Added to that, Mark tells us that she had spent her everything she had on doctors in an attempt to be cured from this affliction (Mark 5:26). Clearly, a cure was not to be had. Eventually, we could assume this malady would lead to her death.
But she had heard about Jesus’ ability to heal, and He had come to her region. Perhaps she had even seen Him heal others. In Mark 3:10 it says that the sick were touching Jesus and were healed. She decided she would do the same.
She thought if she could touch His clothes she would be healed. My guess is that this would be a scary undertaking for someone who made others unclean by simply touching them for the last 12 year. When she touched the Lord, she was healed completely and instantaneously.
Jesus knew that someone was healed by touching Him. When He saw her, He said, “Daughter, your faith has made you well. Go in peace, and be healed of your affliction” (Mark 5:34). He wanted her to know that it was her faith, not magic clothes that caused her healing.

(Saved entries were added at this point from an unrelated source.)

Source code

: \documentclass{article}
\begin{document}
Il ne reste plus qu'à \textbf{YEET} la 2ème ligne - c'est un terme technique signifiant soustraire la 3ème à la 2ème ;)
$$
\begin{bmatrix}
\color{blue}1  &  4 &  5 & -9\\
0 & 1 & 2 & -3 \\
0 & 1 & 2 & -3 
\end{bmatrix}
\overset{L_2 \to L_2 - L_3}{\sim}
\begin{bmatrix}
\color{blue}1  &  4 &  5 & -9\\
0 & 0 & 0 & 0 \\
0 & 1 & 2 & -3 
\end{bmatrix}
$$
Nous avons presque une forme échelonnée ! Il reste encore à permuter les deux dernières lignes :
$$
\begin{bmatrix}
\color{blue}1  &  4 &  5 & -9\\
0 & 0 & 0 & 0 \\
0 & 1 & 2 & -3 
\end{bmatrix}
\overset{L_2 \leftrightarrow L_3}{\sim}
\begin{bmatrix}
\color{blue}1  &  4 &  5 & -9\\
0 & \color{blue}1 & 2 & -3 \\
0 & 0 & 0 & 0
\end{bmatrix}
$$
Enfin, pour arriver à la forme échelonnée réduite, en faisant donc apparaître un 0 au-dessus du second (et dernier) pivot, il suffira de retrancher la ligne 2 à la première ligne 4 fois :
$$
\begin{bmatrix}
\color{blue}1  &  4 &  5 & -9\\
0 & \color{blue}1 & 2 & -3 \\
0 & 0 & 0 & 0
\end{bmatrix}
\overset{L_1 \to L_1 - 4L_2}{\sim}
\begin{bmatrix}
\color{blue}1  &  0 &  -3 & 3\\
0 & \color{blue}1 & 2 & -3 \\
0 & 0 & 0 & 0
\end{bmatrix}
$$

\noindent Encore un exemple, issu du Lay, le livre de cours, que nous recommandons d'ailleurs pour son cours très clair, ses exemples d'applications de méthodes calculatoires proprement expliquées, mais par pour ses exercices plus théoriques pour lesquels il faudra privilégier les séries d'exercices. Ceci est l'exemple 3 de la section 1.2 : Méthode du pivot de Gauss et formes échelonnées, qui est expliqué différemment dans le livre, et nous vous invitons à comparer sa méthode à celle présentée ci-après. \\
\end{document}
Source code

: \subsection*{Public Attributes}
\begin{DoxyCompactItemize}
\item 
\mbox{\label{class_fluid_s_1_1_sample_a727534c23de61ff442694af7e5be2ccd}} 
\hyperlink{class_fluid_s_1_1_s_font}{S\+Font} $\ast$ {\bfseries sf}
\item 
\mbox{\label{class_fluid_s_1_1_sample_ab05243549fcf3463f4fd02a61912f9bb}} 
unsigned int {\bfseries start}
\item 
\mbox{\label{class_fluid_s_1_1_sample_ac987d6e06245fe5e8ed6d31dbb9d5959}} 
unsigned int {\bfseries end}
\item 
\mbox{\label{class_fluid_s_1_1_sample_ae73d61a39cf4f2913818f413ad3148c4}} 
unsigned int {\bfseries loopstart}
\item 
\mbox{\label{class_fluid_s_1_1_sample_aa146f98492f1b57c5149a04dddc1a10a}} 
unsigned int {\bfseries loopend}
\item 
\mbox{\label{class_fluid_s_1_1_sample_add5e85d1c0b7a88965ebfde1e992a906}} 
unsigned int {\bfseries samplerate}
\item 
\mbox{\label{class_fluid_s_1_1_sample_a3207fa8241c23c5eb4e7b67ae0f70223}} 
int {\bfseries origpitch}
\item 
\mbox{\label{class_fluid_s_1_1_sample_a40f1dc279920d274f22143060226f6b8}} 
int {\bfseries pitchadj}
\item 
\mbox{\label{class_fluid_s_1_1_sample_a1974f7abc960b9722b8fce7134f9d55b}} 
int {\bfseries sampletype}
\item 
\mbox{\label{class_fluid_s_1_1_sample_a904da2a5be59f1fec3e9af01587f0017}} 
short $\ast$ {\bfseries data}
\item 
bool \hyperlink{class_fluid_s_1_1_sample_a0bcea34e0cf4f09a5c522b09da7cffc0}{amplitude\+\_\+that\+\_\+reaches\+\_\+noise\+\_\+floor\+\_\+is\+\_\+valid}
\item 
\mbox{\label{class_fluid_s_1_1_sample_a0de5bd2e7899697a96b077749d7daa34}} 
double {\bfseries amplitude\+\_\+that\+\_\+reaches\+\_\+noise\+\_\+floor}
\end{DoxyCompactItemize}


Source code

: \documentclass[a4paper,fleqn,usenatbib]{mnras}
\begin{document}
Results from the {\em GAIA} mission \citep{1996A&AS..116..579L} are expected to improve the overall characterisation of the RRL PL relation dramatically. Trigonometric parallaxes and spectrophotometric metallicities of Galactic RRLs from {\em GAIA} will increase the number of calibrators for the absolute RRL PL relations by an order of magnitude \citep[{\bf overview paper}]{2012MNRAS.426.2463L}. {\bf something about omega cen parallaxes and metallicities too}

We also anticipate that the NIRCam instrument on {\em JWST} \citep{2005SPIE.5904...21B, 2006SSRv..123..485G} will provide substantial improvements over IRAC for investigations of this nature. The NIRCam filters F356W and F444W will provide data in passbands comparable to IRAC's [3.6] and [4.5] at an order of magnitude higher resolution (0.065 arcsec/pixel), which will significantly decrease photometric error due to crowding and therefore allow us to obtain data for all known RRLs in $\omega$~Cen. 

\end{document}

The part of the Lord’s statement that caught my eye was when He told her to “go in peace.” For 12 years she had had no peace with anyone. She had been afflicted in every area of her life. The fact that she had been set free from her “affliction” meant more than she no longer had a physical ailment.
Recently, GES had a regional conference in Charlotte. The topic was Romans 5–8. That section starts off with this statement: “Therefore, having been justified by faith, we have peace with God through our Lord Jesus Christ” (Rom 5:1). When a person believes in Jesus for eternal life, he is declared righteous by God. Prior to that, the unbeliever is under the wrath of God. His experience is the opposite of being at peace. He is under the power of sin with no way out. His experience is one of death. But with faith in Christ, he has peace with God.
I cannot help but see this woman in Mark 5 as an illustration of what happens to the believer. She knew what had happened to her. She knew what a difference her faith in Jesus made. Before, she was alienated from the Temple and the presence of God, but the Messiah had changed everything. It is interesting to me that this is the only place in the NT where Jesus calls someone by the tender title of “daughter.” She was now at peace.
When we believed in Jesus we went from enmity with God to peace. We were set free from the power of sin. Prior to that, we were afflicted in ways we did not even realize.
Don’t you know that that woman walked away from her encounter with the Lord full of joy? She knew what the peace Jesus brought her meant. Do we?